_To do:_ All pictures are to be dropped, and the remaining data set down exactly.

_Exercise input:_

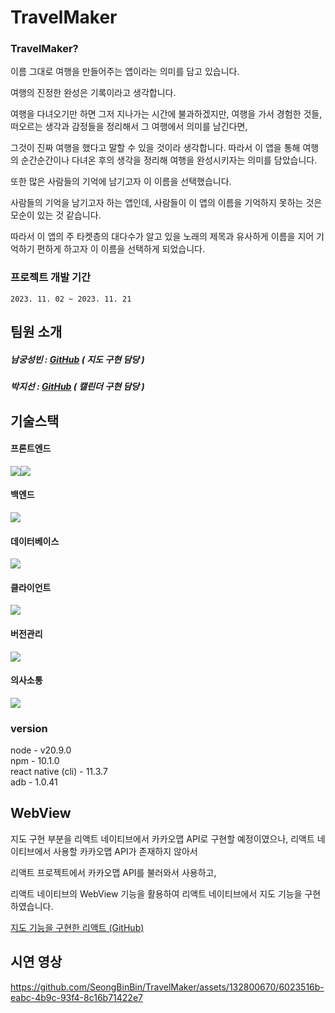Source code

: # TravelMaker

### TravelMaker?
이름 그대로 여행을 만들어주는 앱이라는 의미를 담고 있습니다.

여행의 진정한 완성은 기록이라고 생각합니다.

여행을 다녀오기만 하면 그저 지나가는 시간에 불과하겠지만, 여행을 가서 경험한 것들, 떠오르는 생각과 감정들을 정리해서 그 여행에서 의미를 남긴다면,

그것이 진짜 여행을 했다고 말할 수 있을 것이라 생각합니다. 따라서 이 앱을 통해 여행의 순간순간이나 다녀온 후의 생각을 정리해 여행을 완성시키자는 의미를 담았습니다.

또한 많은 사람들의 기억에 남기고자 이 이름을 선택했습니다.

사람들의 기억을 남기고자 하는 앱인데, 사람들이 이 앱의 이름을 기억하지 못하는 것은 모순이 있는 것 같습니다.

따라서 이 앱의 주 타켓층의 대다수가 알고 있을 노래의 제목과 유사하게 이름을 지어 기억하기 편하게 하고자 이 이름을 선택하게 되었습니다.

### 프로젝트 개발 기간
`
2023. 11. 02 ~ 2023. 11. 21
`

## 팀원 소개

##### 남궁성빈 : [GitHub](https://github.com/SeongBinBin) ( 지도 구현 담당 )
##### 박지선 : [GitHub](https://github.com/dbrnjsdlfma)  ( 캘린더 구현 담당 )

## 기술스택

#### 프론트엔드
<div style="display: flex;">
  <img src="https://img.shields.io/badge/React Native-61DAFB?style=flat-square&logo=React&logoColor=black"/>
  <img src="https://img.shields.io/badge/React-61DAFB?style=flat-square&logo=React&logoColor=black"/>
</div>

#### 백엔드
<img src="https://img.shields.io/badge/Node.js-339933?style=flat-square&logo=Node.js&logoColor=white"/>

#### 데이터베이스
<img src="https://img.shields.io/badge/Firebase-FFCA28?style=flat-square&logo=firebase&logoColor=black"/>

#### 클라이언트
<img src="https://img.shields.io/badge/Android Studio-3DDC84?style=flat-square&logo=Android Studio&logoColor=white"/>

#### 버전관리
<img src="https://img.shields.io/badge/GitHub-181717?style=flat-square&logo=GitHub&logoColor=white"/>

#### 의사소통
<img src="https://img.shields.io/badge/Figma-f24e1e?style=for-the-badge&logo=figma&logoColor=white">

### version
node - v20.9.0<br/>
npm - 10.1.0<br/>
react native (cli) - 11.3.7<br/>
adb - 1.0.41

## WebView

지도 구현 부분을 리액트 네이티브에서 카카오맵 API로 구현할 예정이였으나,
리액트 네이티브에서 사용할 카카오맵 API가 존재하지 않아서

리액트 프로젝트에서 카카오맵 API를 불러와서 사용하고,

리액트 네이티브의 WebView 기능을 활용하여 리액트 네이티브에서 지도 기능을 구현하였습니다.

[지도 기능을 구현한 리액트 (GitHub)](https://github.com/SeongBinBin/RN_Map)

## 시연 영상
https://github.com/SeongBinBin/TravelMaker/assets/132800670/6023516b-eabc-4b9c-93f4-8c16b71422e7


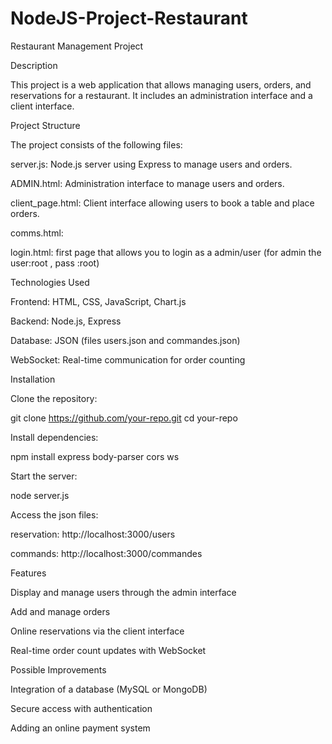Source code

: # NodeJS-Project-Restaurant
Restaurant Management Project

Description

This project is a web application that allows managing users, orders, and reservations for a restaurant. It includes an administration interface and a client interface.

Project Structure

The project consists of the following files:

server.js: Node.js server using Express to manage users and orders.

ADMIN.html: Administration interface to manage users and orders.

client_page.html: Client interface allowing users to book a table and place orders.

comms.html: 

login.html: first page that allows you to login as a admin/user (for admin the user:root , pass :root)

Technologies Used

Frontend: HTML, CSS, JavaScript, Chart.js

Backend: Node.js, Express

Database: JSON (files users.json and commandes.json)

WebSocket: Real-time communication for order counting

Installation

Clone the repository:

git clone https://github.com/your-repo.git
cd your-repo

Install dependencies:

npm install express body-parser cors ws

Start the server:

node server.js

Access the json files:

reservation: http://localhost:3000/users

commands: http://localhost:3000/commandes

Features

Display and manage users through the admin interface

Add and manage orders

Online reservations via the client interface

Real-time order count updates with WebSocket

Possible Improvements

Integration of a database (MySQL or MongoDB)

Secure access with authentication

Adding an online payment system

_Answer for this exercise:_
Source code

: # TravelMaker

### TravelMaker?
이름 그대로 여행을 만들어주는 앱이라는 의미를 담고 있습니다.

여행의 진정한 완성은 기록이라고 생각합니다.

여행을 다녀오기만 하면 그저 지나가는 시간에 불과하겠지만, 여행을 가서 경험한 것들, 떠오르는 생각과 감정들을 정리해서 그 여행에서 의미를 남긴다면,

그것이 진짜 여행을 했다고 말할 수 있을 것이라 생각합니다. 따라서 이 앱을 통해 여행의 순간순간이나 다녀온 후의 생각을 정리해 여행을 완성시키자는 의미를 담았습니다.

또한 많은 사람들의 기억에 남기고자 이 이름을 선택했습니다.

사람들의 기억을 남기고자 하는 앱인데, 사람들이 이 앱의 이름을 기억하지 못하는 것은 모순이 있는 것 같습니다.

따라서 이 앱의 주 타켓층의 대다수가 알고 있을 노래의 제목과 유사하게 이름을 지어 기억하기 편하게 하고자 이 이름을 선택하게 되었습니다.

### 프로젝트 개발 기간
`
2023. 11. 02 ~ 2023. 11. 21
`

## 팀원 소개

##### 남궁성빈 : [GitHub](https://github.com/SeongBinBin) ( 지도 구현 담당 )
##### 박지선 : [GitHub](https://github.com/dbrnjsdlfma)  ( 캘린더 구현 담당 )

## 기술스택

#### 프론트엔드
<div style="display: flex;">
  <img src="https://img.shields.io/badge/React Native-61DAFB?style=flat-square&logo=React&logoColor=black"/>
  <img src="https://img.shields.io/badge/React-61DAFB?style=flat-square&logo=React&logoColor=black"/>
</div>

#### 백엔드
<img src="https://img.shields.io/badge/Node.js-339933?style=flat-square&logo=Node.js&logoColor=white"/>

#### 데이터베이스
<img src="https://img.shields.io/badge/Firebase-FFCA28?style=flat-square&logo=firebase&logoColor=black"/>

#### 클라이언트
<img src="https://img.shields.io/badge/Android Studio-3DDC84?style=flat-square&logo=Android Studio&logoColor=white"/>

#### 버전관리
<img src="https://img.shields.io/badge/GitHub-181717?style=flat-square&logo=GitHub&logoColor=white"/>

#### 의사소통
<img src="https://img.shields.io/badge/Figma-f24e1e?style=for-the-badge&logo=figma&logoColor=white">

### version
node - v20.9.0<br/>
npm - 10.1.0<br/>
react native (cli) - 11.3.7<br/>
adb - 1.0.41

## WebView

지도 구현 부분을 리액트 네이티브에서 카카오맵 API로 구현할 예정이였으나,
리액트 네이티브에서 사용할 카카오맵 API가 존재하지 않아서

리액트 프로젝트에서 카카오맵 API를 불러와서 사용하고,

리액트 네이티브의 WebView 기능을 활용하여 리액트 네이티브에서 지도 기능을 구현하였습니다.

[지도 기능을 구현한 리액트 (GitHub)](https://github.com/SeongBinBin/RN_Map)

## 시연 영상
https://github.com/SeongBinBin/TravelMaker/assets/132800670/6023516b-eabc-4b9c-93f4-8c16b71422e7


Source code

: # NodeJS-Project-Restaurant
Restaurant Management Project

Description

This project is a web application that allows managing users, orders, and reservations for a restaurant. It includes an administration interface and a client interface.

Project Structure

The project consists of the following files:

server.js: Node.js server using Express to manage users and orders.

ADMIN.html: Administration interface to manage users and orders.

client_page.html: Client interface allowing users to book a table and place orders.

comms.html: 

login.html: first page that allows you to login as a admin/user (for admin the user:root , pass :root)

Technologies Used

Frontend: HTML, CSS, JavaScript, Chart.js

Backend: Node.js, Express

Database: JSON (files users.json and commandes.json)

WebSocket: Real-time communication for order counting

Installation

Clone the repository:

git clone https://github.com/your-repo.git
cd your-repo

Install dependencies:

npm install express body-parser cors ws

Start the server:

node server.js

Access the json files:

reservation: http://localhost:3000/users

commands: http://localhost:3000/commandes

Features

Display and manage users through the admin interface

Add and manage orders

Online reservations via the client interface

Real-time order count updates with WebSocket

Possible Improvements

Integration of a database (MySQL or MongoDB)

Secure access with authentication

Adding an online payment system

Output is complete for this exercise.